It was a tremendous slide by Lagares to just beat the tag. Tim Teufel was smart to send Lagares because he was taking advantage of Kyle Schwarber‘s inexperience in LF (he was a catcher in the minors). It was a good throw, but it took him a while to throw it. Schwarber would be heard from again in the eighth when he hit a homerun to CF, London, or Vancouver. I can’t tell because he hit it so far I think it crashed through a window on a flight out of Laguardia.
The Schwarber homerun knocked Harvey out of the game. It took that long homerun to do it. The Cubs couldn’t even knock him out of the game when a comeback line drive hit Harvey in his pitching arm. His final line was 7.2 innings, four hits, two earned, two walks (one intentional), and non strikeouts. He walked off the mound to a well earned standing ovation. Terry Collins brought in Jeurys Familia, who recorded the four out save.
The save was punctuated by a Murphy sliding stop and throw to first. He looks like he can do everything right now. So do the Mets. They beat the Cubs 4-2, and they’re up 1-0 in the series. They looked like a pennant winner. They looked like a champion.

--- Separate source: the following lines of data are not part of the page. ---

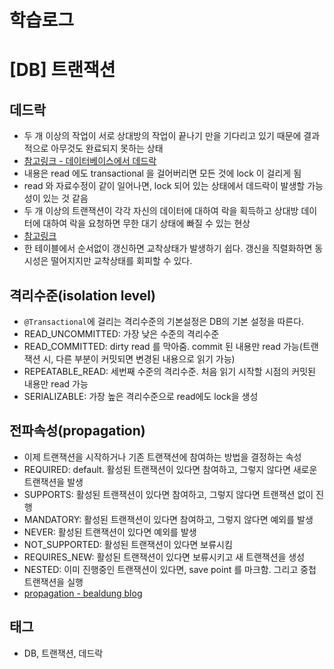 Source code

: # 학습로그

# [DB] 트랜잭션
## 데드락
- 두 개 이상의 작업이 서로 상대방의 작업이 끝나기 만을 기다리고 있기 때문에 결과적으로 아무것도 완료되지 못하는 상태
- [참고링크 - 데이터베이스에서 데드락](https://myjamong.tistory.com/181)
- 내용은 read 에도 transactional 을 걸어버리면 모든 것에 lock 이 걸리게 됨
- read 와 자료수정이 같이 일어나면, lock 되어 있는 상태에서 데드락이 발생할 가능성이 있는 것 같음
- 두 개 이상의 트랜잭션이 각각 자신의 데이터에 대하여 락을 획득하고 상대방 데이터에 대하여 락을 요청하면 무한 대기 상태에 빠질 수 있는 현상
- [참고링크](https://mangkyu.tistory.com/30)
- 한 테이블에서 순서없이 갱신하면 교착상태가 발생하기 쉽다. 갱신을 직렬화하면 동시성은 떨어지지만 교착상태를 회피할 수 있다.

## 격리수준(isolation level)
- `@Transactional`에 걸리는 격리수준의 기본설정은 DB의 기본 설정을 따른다.
- READ_UNCOMMITTED: 가장 낮은 수준의 격리수준
- READ_COMMITTED: dirty read 를 막아줌. commit 된 내용만 read 가능(트랜잭션 시, 다른 부분이 커밋되면 변경된 내용으로 읽기 가능)
- REPEATABLE_READ: 세번째 수준의 격리수준. 처음 읽기 시작할 시점의 커밋된 내용만 read 가능
- SERIALIZABLE: 가장 높은 격리수준으로 read에도 lock을 생성

## 전파속성(propagation)
- 이제 트랜잭션을 시작하거나 기존 트랜잭션에 참여하는 방법을 결정하는 속성
- REQUIRED: default. 활성된 트랜잭션이 있다면 참여하고, 그렇지 않다면 새로운 트랜잭션을 발생
- SUPPORTS: 활성된 트랜잭션이 있다면 참여하고, 그렇지 않다면 트랜잭션 없이 진행
- MANDATORY: 활성된 트랜잭션이 있다면 참여하고, 그렇지 않다면 예외를 발생
- NEVER: 활성된 트랜잭션이 있다면 예외를 발생
- NOT_SUPPORTED: 활성된 트랜잭션이 있다면 보류시킴
- REQUIRES_NEW: 활성된 트랜잭션이 있다면 보류시키고 새 트랜잭션을 생성
- NESTED: 이미 진행중인 트랜잭션이 있다면, save point 를 마크함. 그리고 중첩 트랜잭션을 실행
- [propagation - bealdung blog](https://www.baeldung.com/spring-transactional-propagation-isolation)

## 태그
- DB, 트랜잭션, 데드락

He delivered on his promise. He was 13-8 with a 2.71 ERA and a 1.019 WHIP this year. His first after Tommy John. He pitched 189.1 innings in the regular season. He pitched the clincher in the regular season. He won Game Three of the NLDS without his best stuff. Tonight, he should go over the 200 inning threshold. He certainly will do in this series as he will pitch more than once this series.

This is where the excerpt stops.